### MATERIAL FOR THIS EXERCISE
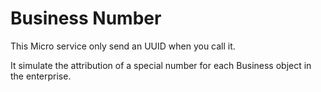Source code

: # Business Number
This Micro service only send an UUID when you call it.

It simulate the attribution of a special number for each Business object in the enterprise.


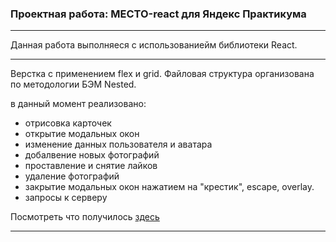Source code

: ### Проектная работа: МЕСТО-react для Яндекс Практикума
---
Данная работа выполняеся c использованиейм библиотеки React. 

---

Верстка с применением flex и grid.
Файловая структура организована по методологии БЭМ Nested.

в данный момент реализовано: 
* отрисовка карточек
* открытие модальных окон
* изменение данных пользователя и аватара
* добалвение новых фотографий
* проставление и снятие лайков
* удаление фотографий
* закрытие модальных окон нажатием на "крестик", escape, overlay.
* запросы к серверу



Посмотреть что получилось [здесь](https://LarisaKindalova.github.io/mesto-react/)
- - -

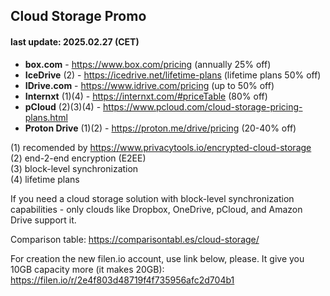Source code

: ## Cloud Storage Promo 
#### last update: 2025.02.27 (CET)

- **box.com** - https://www.box.com/pricing (annually 25% off)
- **IceDrive** (2) - https://icedrive.net/lifetime-plans (lifetime plans 50% off)
- **IDrive.com** - https://www.idrive.com/pricing (up to 50% off)
- **Internxt** (1)(4) - https://internxt.com/#priceTable (80% off)
- **pCloud** (2)(3)(4) - https://www.pcloud.com/cloud-storage-pricing-plans.html
- **Proton Drive** (1)(2) - https://proton.me/drive/pricing (20-40% off)

(1) recomended by https://www.privacytools.io/encrypted-cloud-storage  
(2) end-2-end encryption (E2EE)  
(3) block-level synchronization  
(4) lifetime plans

If you need a cloud storage solution with block-level synchronization capabilities - only clouds like Dropbox, OneDrive, pCloud, and Amazon Drive support it. 

Comparison table: https://comparisontabl.es/cloud-storage/

For creation the new filen.io account, use link below, please. It give you 10GB capacity more (it makes 20GB):  
https://filen.io/r/2e4f803d48719f4f735956afc2d704b1
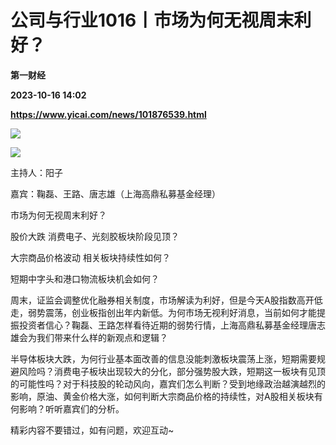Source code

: # 公司与行业1016丨市场为何无视周末利好？
**第一财经**

**2023-10-16 14:02**

**https://www.yicai.com/news/101876539.html**

![](https://imgcdn.yicai.com/uppics/slides/2023/10/5e554cac2f4c858c504c32030fb6013c.jpg)

![](https://imgcdn.yicai.com/uppics/images/2023/10/58a4e4bf339d8c61b05a1c7b5ea174b1.jpg)

主持人：阳子

嘉宾：鞠磊、王路、唐志雄（上海高鼎私募基金经理）

市场为何无视周末利好？

股价大跌 消费电子、光刻胶板块阶段见顶？

大宗商品价格波动 相关板块持续性如何？

短期中字头和港口物流板块机会如何？

周末，证监会调整优化融券相关制度，市场解读为利好，但是今天A股指数高开低走，弱势震荡，创业板指创出年内新低。为何市场无视利好消息，当前如何才能提振投资者信心？鞠磊、王路怎样看待近期的弱势行情，上海高鼎私募基金经理唐志雄会为我们带来什么样的新观点和逻辑？

半导体板块大跌，为何行业基本面改善的信息没能刺激板块震荡上涨，短期需要规避风险吗？消费电子板块出现较大的分化，部分强势股大跌，短期这一板块有见顶的可能性吗？对于科技股的轮动风向，嘉宾们怎么判断？受到地缘政治越演越烈的影响，原油、黄金价格大涨，如何判断大宗商品价格的持续性，对A股相关板块有何影响？听听嘉宾们的分析。

精彩内容不要错过，如有问题，欢迎互动~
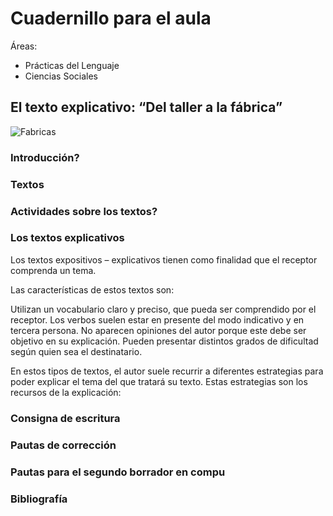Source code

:
# Cuadernillo para el aula
Áreas: 
- Prácticas del Lenguaje
- Ciencias Sociales

## El texto explicativo: “Del taller a la fábrica”

![](http://www.ite.educacion.es/formacion/materiales/131/material/modulo_1/30222__158_a_1.jpg "Fabricas")

### Introducción?

### Textos

### Actividades sobre los textos?

### Los textos explicativos

Los textos expositivos – explicativos tienen como finalidad que el receptor comprenda un tema. 

Las características de estos textos son:

Utilizan un vocabulario claro y preciso, que pueda ser comprendido por el receptor.
Los verbos suelen estar en presente del modo indicativo y en tercera persona.
No aparecen opiniones del autor porque este debe ser objetivo en su explicación.
Pueden presentar distintos grados de dificultad según quien sea el destinatario.

En estos tipos de textos, el autor suele recurrir a diferentes estrategias para poder explicar el tema del que tratará su texto. Estas estrategias son los recursos de la  explicación:

### Consigna de escritura

### Pautas de corrección

### Pautas para el segundo borrador en compu

### Bibliografía
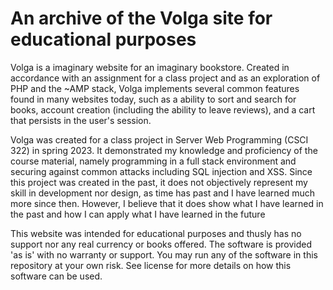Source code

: # An archive of the Volga site for educational purposes

Volga is a imaginary website for an imaginary bookstore. Created in accordance with an assignment for a class project and as an exploration of PHP and the ~AMP stack, Volga implements several common features found in many websites today, such as a ability to sort and search for books, account creation (including the ability to leave reviews), and a cart that persists in the user's session.

Volga was created for a class project in Server Web Programming (CSCI 322) in spring 2023. It demonstrated my knowledge and proficiency of the course material, namely programming in a full stack environment and securing against common attacks including SQL injection and XSS. Since this project was created in the past, it does not objectively represent my skill in development nor design, as time has past and I have learned much more since then. However, I believe that it does show what I have learned in the past and how I can apply what I have learned in the future

This website was intended for educational purposes and thusly has no support nor any real currency or books offered. The software is provided 'as is' with no warranty or support. You may run any of the software in this repository at your own risk. See license for more details on how this software can be used.

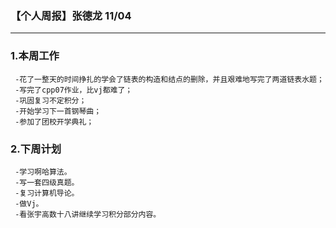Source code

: ### 【个人周报】张德龙 11/04
---------
### 1.本周工作
     -花了一整天的时间挣扎的学会了链表的构造和结点的删除，并且艰难地写完了两道链表水题；
     -写完了cpp07作业，比vj都难了；
     -巩固复习不定积分；
     -开始学习下一首钢琴曲；
     -参加了团校开学典礼；
### 2.下周计划
     -学习啊哈算法。
     -写一套四级真题。
     -复习计算机导论。
     -做Vj。
     -看张宇高数十八讲继续学习积分部分内容。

### PROBLEM DETAILS
Your task is to retype all the entries exactly and leave out any pictures.

### COMPLETED TASK
Source code

: # Business Number
This Micro service only send an UUID when you call it.

It simulate the attribution of a special number for each Business object in the enterprise.


Source code

: ### Проектная работа: МЕСТО-react для Яндекс Практикума
---
Данная работа выполняеся c использованиейм библиотеки React. 

---

Верстка с применением flex и grid.
Файловая структура организована по методологии БЭМ Nested.

в данный момент реализовано: 
* отрисовка карточек
* открытие модальных окон
* изменение данных пользователя и аватара
* добалвение новых фотографий
* проставление и снятие лайков
* удаление фотографий
* закрытие модальных окон нажатием на "крестик", escape, overlay.
* запросы к серверу



Посмотреть что получилось [здесь](https://LarisaKindalova.github.io/mesto-react/)
- - -

Source code

: ## Cloud Storage Promo 
#### last update: 2025.02.27 (CET)

- **box.com** - https://www.box.com/pricing (annually 25% off)
- **IceDrive** (2) - https://icedrive.net/lifetime-plans (lifetime plans 50% off)
- **IDrive.com** - https://www.idrive.com/pricing (up to 50% off)
- **Internxt** (1)(4) - https://internxt.com/#priceTable (80% off)
- **pCloud** (2)(3)(4) - https://www.pcloud.com/cloud-storage-pricing-plans.html
- **Proton Drive** (1)(2) - https://proton.me/drive/pricing (20-40% off)

(1) recomended by https://www.privacytools.io/encrypted-cloud-storage  
(2) end-2-end encryption (E2EE)  
(3) block-level synchronization  
(4) lifetime plans

If you need a cloud storage solution with block-level synchronization capabilities - only clouds like Dropbox, OneDrive, pCloud, and Amazon Drive support it. 

Comparison table: https://comparisontabl.es/cloud-storage/

For creation the new filen.io account, use link below, please. It give you 10GB capacity more (it makes 20GB):  
https://filen.io/r/2e4f803d48719f4f735956afc2d704b1
Source code

: # 公司与行业1016丨市场为何无视周末利好？
**第一财经**

**2023-10-16 14:02**

**https://www.yicai.com/news/101876539.html**

![](https://imgcdn.yicai.com/uppics/slides/2023/10/5e554cac2f4c858c504c32030fb6013c.jpg)

![](https://imgcdn.yicai.com/uppics/images/2023/10/58a4e4bf339d8c61b05a1c7b5ea174b1.jpg)

主持人：阳子

嘉宾：鞠磊、王路、唐志雄（上海高鼎私募基金经理）

市场为何无视周末利好？

股价大跌 消费电子、光刻胶板块阶段见顶？

大宗商品价格波动 相关板块持续性如何？

短期中字头和港口物流板块机会如何？

周末，证监会调整优化融券相关制度，市场解读为利好，但是今天A股指数高开低走，弱势震荡，创业板指创出年内新低。为何市场无视利好消息，当前如何才能提振投资者信心？鞠磊、王路怎样看待近期的弱势行情，上海高鼎私募基金经理唐志雄会为我们带来什么样的新观点和逻辑？

半导体板块大跌，为何行业基本面改善的信息没能刺激板块震荡上涨，短期需要规避风险吗？消费电子板块出现较大的分化，部分强势股大跌，短期这一板块有见顶的可能性吗？对于科技股的轮动风向，嘉宾们怎么判断？受到地缘政治越演越烈的影响，原油、黄金价格大涨，如何判断大宗商品价格的持续性，对A股相关板块有何影响？听听嘉宾们的分析。

精彩内容不要错过，如有问题，欢迎互动~
Source code

:
# Cuadernillo para el aula
Áreas: 
- Prácticas del Lenguaje
- Ciencias Sociales

## El texto explicativo: “Del taller a la fábrica”

![](http://www.ite.educacion.es/formacion/materiales/131/material/modulo_1/30222__158_a_1.jpg "Fabricas")

### Introducción?

### Textos

### Actividades sobre los textos?

### Los textos explicativos

Los textos expositivos – explicativos tienen como finalidad que el receptor comprenda un tema. 

Las características de estos textos son:

Utilizan un vocabulario claro y preciso, que pueda ser comprendido por el receptor.
Los verbos suelen estar en presente del modo indicativo y en tercera persona.
No aparecen opiniones del autor porque este debe ser objetivo en su explicación.
Pueden presentar distintos grados de dificultad según quien sea el destinatario.

En estos tipos de textos, el autor suele recurrir a diferentes estrategias para poder explicar el tema del que tratará su texto. Estas estrategias son los recursos de la  explicación:

### Consigna de escritura

### Pautas de corrección

### Pautas para el segundo borrador en compu

### Bibliografía
Source code

: # An archive of the Volga site for educational purposes

Volga is a imaginary website for an imaginary bookstore. Created in accordance with an assignment for a class project and as an exploration of PHP and the ~AMP stack, Volga implements several common features found in many websites today, such as a ability to sort and search for books, account creation (including the ability to leave reviews), and a cart that persists in the user's session.

Volga was created for a class project in Server Web Programming (CSCI 322) in spring 2023. It demonstrated my knowledge and proficiency of the course material, namely programming in a full stack environment and securing against common attacks including SQL injection and XSS. Since this project was created in the past, it does not objectively represent my skill in development nor design, as time has past and I have learned much more since then. However, I believe that it does show what I have learned in the past and how I can apply what I have learned in the future

This website was intended for educational purposes and thusly has no support nor any real currency or books offered. The software is provided 'as is' with no warranty or support. You may run any of the software in this repository at your own risk. See license for more details on how this software can be used.

Source code

: ### 【个人周报】张德龙 11/04
---------
### 1.本周工作
     -花了一整天的时间挣扎的学会了链表的构造和结点的删除，并且艰难地写完了两道链表水题；
     -写完了cpp07作业，比vj都难了；
     -巩固复习不定积分；
     -开始学习下一首钢琴曲；
     -参加了团校开学典礼；
### 2.下周计划
     -学习啊哈算法。
     -写一套四级真题。
     -复习计算机导论。
     -做Vj。
     -看张宇高数十八讲继续学习积分部分内容。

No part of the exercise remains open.